Lawmakers start debating the budget in earnest next week. It's bound to be interesting.
EZRA KLEIN: HOW PONZI SCHEMES HAPPEN.
What's long baffled me about Madoff's scheme is that Madoff was already rich. He began as a successful money market manager building faster, more technologically advanced, platforms. Why begin a Ponzi scheme?
Ron Chernow has an article this week that might provide an answer. He delves into the story of Ivar Kruegar, a Swedish matchmaker who began with a deviously brilliant scheme to trade countries low-interest loans in return for monopoly access to their match markets. But then the funding dried up. So he he began funding the loans with a Ponzi scheme in order to build up the monopolies so he could go back to legitimate business. But the match business never overwhelmed the fraud. Years of wild success and international stardom eventually gave way to wide suspicion. Kruegar shot himself in the heart. Chernow concludes:
Few financiers become embroiled in Ponzi schemes voluntarily, for the simple reason that such schemes are mathematically certain to fail. At some point, the incoming money cannot keep pace with the outgoing claims, and the fraud must unravel. And so the saga of Ivar Krueger presents a credible explanation of how giant Ponzi enterprises come about: not as sudden inspirations of criminal masterminds but as the gradual culmination of small moral compromises made by financiers who aren't quite as ingenious as they think. As Charles Baudelaire once said, we descend into hell by tiny steps.
Indeed, in pleading guilty last Thursday, Madoff explained that he had initially thought his fraud would be short-lived. He may well have fancied himself a brilliant money manager. Perhaps, early on, he even had a few good, legitimate years When his lucky streak suddenly ended, he might have thought that he would temporarily make whole the losses of old investors by giving them money from new ones. And then he was off and running.

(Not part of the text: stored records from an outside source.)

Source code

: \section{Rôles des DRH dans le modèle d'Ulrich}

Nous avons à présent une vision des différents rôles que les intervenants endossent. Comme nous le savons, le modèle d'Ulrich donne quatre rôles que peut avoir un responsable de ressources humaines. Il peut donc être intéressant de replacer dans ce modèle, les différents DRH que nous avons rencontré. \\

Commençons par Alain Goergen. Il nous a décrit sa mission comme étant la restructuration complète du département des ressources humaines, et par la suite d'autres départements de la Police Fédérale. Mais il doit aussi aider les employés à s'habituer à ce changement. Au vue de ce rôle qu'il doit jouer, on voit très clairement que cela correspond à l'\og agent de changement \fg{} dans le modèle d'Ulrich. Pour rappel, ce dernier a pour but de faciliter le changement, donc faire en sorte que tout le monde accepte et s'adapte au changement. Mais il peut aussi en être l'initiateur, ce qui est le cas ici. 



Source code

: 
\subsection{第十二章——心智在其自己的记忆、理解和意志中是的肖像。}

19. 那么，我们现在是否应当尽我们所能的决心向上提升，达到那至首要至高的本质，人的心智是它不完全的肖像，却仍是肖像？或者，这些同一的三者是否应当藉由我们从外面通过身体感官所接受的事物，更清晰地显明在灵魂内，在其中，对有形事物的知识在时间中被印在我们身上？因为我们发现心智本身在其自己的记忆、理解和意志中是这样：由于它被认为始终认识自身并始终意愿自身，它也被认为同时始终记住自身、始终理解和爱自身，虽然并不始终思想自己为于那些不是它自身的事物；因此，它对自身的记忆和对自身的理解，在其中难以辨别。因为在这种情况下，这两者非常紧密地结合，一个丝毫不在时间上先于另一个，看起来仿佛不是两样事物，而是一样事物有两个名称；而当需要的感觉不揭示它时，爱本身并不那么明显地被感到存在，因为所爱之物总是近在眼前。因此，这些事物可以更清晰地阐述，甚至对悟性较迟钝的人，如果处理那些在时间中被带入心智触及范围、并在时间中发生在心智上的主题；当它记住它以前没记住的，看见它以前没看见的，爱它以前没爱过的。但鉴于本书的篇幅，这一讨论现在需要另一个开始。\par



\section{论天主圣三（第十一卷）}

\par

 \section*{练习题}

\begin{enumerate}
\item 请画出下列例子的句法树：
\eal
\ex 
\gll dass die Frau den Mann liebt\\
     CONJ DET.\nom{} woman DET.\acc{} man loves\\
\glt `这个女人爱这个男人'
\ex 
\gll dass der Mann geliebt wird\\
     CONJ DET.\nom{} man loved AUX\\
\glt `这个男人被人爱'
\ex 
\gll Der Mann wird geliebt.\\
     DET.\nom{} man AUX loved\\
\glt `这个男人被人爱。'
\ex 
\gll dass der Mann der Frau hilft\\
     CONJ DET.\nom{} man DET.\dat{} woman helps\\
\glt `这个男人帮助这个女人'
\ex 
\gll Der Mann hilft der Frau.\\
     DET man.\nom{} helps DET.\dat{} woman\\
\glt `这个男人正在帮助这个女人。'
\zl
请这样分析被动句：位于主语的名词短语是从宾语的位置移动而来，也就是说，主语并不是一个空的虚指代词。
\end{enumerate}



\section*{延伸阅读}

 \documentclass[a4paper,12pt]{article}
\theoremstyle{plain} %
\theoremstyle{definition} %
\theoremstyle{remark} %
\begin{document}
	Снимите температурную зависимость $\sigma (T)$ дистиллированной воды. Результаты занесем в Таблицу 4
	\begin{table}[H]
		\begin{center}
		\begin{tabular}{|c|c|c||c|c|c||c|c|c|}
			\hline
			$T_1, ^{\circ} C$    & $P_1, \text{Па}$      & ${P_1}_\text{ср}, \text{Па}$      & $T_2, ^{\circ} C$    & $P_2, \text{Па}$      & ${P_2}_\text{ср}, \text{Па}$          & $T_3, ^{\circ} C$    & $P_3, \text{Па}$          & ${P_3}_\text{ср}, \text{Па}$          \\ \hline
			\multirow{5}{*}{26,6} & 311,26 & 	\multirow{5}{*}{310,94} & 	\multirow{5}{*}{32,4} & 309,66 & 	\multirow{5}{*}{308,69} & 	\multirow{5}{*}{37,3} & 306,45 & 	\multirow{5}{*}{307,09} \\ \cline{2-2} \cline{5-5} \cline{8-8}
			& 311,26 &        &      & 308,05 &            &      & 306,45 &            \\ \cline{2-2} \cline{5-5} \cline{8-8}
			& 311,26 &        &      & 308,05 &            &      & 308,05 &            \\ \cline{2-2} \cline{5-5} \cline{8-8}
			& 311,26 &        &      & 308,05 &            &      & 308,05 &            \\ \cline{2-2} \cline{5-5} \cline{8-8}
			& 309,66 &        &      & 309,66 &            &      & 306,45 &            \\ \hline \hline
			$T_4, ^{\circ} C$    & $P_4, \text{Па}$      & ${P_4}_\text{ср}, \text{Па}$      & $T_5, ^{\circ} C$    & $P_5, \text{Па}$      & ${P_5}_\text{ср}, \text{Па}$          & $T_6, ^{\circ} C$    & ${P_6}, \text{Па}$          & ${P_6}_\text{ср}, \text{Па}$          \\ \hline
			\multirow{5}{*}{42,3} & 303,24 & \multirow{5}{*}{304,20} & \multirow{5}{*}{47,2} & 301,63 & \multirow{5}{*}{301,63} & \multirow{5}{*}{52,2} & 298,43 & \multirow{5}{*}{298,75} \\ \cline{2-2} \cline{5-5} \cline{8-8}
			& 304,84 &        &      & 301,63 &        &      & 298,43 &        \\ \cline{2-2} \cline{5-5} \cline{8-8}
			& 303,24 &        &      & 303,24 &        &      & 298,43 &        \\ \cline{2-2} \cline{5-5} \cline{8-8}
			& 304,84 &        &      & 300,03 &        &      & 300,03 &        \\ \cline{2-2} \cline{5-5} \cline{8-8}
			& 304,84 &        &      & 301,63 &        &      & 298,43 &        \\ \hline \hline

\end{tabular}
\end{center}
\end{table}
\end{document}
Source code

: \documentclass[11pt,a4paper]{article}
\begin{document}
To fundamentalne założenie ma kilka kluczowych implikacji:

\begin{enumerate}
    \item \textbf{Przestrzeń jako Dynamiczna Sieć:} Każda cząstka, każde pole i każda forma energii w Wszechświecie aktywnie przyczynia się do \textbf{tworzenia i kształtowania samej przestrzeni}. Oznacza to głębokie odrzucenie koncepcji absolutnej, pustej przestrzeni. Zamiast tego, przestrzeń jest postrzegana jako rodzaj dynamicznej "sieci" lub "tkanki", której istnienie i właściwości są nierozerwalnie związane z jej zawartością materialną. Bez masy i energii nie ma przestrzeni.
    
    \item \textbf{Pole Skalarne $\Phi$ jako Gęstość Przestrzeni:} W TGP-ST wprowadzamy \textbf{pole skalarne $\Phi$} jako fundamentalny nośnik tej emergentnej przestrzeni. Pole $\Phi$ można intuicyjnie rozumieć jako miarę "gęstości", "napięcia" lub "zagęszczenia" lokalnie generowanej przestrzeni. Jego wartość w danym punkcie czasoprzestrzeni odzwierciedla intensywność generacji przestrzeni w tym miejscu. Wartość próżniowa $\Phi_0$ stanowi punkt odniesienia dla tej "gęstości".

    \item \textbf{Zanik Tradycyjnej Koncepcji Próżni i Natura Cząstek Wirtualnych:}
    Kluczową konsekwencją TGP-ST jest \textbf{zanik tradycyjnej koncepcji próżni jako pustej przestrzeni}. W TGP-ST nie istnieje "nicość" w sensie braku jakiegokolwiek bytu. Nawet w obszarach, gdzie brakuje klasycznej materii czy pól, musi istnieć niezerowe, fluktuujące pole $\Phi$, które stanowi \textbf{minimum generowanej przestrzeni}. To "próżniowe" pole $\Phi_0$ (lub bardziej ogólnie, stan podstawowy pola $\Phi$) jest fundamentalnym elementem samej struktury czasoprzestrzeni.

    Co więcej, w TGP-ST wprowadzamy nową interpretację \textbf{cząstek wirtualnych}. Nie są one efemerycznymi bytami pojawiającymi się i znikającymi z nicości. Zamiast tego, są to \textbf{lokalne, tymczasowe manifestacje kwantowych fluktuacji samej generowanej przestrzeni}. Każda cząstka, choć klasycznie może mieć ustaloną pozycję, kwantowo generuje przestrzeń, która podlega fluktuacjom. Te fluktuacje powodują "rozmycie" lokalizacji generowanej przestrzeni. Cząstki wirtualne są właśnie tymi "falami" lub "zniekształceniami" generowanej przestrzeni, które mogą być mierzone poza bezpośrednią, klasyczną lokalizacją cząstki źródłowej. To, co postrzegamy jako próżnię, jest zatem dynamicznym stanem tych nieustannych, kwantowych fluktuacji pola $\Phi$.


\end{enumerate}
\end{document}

In a way, the Ponzi scheme is actually more analogous to the bubble earnings than some want to admit. The Ponzi schemers didn't mean for it to go this way either. They didn't begin by trying to defraud anyone. The fundamentals of the business were unorthodox but they had reason to believe the numbers would come into alignment. In the meantime, they were just trying to keep solvent, and that required more earnings, and that meant stepping outside the acceptable risk profile. The real difference is that Madoff and Co. lost their plausible deniability earlier in the process than Citibank did.